Hybrid Code Description
This is a brief description the use of the program hybrid_exp3, and of the program's input and output files.
INPUT FILE
A sample input file, his14.dat, is included with the program. The first line is an integer giving the number of ionizable groups, N. The rest of the file is a series of multi-line descriptions for each group. For each description, the first line is the group's initial pKa, pKA(i); followed by z(i) (+1 for a base, -1 for an acid); then the group's self-energy, G(i), in kcal/mole; followed by the group's index (1...i...N). The self energy is actually the additional work of ionizing the group in its actual position in a protein, with all other ionizable groups assumed neutral. The group's "intrinsic pKa" is therefore pKa(i) - z(i) G(i)/(2.303RT).

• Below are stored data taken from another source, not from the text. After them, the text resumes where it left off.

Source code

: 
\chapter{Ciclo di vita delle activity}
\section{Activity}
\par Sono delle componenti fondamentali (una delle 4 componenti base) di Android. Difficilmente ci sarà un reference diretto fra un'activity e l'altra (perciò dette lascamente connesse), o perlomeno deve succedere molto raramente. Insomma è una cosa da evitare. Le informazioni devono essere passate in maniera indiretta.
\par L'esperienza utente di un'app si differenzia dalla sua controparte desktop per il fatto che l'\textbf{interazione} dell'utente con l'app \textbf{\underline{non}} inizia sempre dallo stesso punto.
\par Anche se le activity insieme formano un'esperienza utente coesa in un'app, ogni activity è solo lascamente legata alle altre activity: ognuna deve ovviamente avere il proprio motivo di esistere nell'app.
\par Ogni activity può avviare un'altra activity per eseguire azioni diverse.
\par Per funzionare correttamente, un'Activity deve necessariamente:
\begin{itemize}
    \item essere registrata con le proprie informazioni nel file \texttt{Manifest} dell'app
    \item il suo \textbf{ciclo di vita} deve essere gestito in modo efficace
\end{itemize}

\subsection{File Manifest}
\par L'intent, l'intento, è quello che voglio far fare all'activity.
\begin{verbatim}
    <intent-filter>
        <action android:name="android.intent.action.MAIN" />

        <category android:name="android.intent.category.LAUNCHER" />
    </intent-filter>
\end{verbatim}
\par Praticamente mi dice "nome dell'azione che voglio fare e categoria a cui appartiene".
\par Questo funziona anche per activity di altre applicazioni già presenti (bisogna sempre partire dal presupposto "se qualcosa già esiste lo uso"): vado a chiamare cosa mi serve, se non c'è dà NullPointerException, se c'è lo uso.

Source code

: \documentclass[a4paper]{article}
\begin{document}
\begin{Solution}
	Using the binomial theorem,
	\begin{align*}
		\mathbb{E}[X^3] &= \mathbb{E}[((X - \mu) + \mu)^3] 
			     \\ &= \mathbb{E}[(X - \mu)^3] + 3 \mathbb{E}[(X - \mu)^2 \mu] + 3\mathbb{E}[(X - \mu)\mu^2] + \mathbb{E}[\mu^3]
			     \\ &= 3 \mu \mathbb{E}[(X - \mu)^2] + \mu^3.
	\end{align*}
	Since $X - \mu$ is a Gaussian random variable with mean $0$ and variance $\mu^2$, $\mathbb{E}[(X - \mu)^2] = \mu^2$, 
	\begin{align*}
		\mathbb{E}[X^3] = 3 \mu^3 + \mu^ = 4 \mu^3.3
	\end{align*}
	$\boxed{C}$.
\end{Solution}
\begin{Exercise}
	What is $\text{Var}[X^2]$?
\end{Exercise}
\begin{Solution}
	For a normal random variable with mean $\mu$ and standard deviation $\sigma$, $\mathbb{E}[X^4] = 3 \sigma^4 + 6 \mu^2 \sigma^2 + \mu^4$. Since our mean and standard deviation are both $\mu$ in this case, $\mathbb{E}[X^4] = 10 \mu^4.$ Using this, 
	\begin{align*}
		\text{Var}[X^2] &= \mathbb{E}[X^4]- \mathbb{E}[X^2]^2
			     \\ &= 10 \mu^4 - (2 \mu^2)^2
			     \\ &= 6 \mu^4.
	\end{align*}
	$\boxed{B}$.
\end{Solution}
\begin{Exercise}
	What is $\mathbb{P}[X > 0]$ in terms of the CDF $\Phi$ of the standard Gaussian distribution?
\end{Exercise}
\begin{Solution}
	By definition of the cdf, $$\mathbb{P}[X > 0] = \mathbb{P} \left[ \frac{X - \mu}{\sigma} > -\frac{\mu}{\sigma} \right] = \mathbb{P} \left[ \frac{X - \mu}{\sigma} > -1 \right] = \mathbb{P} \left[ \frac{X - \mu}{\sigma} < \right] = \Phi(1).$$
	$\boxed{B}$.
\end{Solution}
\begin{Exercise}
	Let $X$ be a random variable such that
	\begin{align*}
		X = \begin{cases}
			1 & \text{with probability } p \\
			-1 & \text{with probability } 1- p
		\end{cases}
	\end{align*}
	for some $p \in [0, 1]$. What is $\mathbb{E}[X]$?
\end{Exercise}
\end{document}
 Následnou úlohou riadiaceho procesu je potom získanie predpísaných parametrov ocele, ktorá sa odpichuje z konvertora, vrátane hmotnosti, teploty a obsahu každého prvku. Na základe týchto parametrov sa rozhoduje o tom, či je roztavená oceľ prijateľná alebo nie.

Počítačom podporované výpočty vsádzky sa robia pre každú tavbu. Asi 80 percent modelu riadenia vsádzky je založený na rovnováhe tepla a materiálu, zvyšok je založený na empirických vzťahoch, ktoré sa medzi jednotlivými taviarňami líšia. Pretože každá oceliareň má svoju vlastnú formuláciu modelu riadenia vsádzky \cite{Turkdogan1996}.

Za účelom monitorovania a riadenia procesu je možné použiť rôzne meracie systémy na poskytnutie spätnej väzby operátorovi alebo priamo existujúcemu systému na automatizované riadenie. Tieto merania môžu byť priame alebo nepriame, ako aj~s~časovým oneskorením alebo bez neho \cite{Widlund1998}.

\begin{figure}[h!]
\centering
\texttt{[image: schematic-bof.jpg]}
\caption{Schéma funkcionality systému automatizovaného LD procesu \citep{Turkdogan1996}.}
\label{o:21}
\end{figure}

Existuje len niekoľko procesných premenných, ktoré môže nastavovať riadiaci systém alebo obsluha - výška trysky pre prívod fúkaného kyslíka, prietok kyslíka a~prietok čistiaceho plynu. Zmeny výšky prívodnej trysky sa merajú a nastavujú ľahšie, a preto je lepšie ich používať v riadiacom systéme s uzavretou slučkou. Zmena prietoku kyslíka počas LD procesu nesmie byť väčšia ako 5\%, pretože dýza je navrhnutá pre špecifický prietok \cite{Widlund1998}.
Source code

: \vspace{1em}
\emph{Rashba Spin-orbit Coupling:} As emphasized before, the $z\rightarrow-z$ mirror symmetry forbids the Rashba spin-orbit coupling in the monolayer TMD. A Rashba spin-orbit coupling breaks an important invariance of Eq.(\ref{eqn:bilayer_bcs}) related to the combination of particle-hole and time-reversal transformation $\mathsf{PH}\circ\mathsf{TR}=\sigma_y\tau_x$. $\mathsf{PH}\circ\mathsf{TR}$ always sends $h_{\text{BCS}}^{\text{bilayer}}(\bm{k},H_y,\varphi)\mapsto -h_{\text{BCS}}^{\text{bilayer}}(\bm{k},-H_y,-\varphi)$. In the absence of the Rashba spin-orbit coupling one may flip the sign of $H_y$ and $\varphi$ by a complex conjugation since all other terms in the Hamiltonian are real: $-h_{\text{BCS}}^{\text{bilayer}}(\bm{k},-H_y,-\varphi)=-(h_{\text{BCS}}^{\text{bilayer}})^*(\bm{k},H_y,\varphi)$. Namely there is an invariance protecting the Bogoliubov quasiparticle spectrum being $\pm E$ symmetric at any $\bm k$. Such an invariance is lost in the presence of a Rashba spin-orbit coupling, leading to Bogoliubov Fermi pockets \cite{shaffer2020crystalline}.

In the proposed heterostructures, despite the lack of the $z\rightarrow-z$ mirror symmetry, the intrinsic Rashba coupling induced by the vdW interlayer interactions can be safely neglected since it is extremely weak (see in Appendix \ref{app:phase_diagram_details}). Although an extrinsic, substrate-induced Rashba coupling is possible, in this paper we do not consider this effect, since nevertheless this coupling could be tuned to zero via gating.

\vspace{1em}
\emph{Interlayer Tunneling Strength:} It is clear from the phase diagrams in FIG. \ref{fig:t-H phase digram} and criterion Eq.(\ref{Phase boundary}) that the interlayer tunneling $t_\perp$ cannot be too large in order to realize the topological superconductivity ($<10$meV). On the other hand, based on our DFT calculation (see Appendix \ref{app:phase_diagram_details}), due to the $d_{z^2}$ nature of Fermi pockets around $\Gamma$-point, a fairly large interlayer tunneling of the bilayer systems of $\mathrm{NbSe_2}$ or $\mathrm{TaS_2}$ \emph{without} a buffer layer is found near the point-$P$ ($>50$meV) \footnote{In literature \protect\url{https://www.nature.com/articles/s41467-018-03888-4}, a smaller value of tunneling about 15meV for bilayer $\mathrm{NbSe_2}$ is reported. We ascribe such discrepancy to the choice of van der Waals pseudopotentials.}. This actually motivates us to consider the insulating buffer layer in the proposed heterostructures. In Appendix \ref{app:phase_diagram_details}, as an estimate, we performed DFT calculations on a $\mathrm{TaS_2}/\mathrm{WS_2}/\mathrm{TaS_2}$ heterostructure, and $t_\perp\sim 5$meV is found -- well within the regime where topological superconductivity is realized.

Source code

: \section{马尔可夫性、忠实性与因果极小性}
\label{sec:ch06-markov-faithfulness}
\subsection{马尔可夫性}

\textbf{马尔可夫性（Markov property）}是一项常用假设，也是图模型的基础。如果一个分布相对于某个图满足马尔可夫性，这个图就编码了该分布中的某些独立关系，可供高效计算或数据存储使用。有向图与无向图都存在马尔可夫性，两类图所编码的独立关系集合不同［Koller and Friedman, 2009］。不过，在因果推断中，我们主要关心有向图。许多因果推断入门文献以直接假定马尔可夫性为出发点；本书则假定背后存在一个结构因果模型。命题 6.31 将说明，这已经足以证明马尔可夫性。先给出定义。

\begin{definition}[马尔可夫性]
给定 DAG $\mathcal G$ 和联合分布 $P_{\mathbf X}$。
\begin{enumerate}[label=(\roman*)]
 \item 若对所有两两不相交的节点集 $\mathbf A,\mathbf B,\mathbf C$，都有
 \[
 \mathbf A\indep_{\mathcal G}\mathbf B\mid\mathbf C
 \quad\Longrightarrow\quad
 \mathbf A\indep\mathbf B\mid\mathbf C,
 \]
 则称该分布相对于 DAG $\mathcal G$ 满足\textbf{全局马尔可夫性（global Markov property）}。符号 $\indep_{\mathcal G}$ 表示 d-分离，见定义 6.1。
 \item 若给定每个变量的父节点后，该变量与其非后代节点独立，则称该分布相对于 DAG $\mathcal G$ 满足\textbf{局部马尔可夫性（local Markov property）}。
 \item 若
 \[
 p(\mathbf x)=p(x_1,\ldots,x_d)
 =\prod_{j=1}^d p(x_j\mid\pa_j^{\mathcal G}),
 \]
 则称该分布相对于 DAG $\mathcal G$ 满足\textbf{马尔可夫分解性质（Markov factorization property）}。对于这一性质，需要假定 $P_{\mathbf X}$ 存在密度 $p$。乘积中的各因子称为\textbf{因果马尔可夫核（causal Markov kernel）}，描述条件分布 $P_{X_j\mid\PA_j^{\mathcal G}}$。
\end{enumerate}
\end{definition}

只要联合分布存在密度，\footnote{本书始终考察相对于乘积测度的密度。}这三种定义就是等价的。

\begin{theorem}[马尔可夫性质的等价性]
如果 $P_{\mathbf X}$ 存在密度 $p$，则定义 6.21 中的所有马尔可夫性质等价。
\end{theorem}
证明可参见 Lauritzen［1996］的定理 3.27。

The next set of lines gives the interaction energy, G(ij), in kcal/mole, of the ionized form of the group i with the other ionizable groups whose indices j are greater than i. Therefore, in the sample file with fourteen groups, the first group has 13 interaction energies listed; the second has 12; and so forth. This yields a symmetric interaction matrix for all the groups.
RUNNING THE PROGRAM
The program first requests a maximum cluster size. Ten is a good starting number. Forcing small clusters will tend to decrease accuracy, because inter-cluster interactions are treated less accurately than intra-cluster interactions. However, larger clusters lead to slower calculations.
The program then asks for "fixed cutoff theta", tcut. Theta is fractional ionization. The program needs to know the criterion for a "fixed" charge. Any group which, for this pH, will never have a fractional ionization greater than tcut, or will never have a fractional charge less than 1-tcut, will be set as "fixed". Such groups are treated as single-group clusters. A reasonable value for tcut is 0.05, following the reduced site method of Bashford and Karplus.
The program then asks for a starting pH, stopping pH, and pH step for the calculations. This permits generation of full titration curves.
You must then provide the names of the input file-- for example, his14.dat, which is provided-- and output file, which will be created.
The program then runs interactively. For each pH, it will print out the number of clusters, the number of groups in the largest cluster, and the largest value of Gc which was needed to subdivide the groups into clusters meeting your maximum cluster size limit. If every group turns out to be fixed, a note to this effect is generated.
The program then asks for another input file, so you may go straight to another input file, using the same calculation parameters.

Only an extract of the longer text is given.